Write out exactly the lines below that run from the line containing "your Android device." through the last line of the records.

Data records
BEGIN
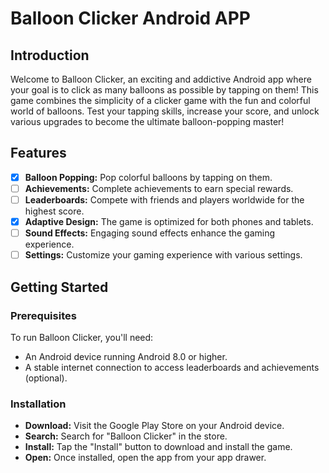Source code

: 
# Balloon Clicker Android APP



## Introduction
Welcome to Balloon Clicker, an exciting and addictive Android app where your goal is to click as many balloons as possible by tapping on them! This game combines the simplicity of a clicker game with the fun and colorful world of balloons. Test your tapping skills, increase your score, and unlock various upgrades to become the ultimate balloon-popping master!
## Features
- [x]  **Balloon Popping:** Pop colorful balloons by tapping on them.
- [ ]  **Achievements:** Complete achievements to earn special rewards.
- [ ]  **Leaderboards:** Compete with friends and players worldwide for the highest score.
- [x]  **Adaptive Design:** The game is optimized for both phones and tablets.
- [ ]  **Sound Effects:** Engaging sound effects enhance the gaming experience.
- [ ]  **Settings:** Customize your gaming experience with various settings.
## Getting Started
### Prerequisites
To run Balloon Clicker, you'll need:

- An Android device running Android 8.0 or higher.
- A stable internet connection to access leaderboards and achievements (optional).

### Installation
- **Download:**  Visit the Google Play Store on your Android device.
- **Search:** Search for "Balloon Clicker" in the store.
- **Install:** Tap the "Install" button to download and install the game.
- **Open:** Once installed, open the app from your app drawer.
END
__Result of the task__:
- **Download:**  Visit the Google Play Store on your Android device.
- **Search:** Search for "Balloon Clicker" in the store.
- **Install:** Tap the "Install" button to download and install the game.
- **Open:** Once installed, open the app from your app drawer.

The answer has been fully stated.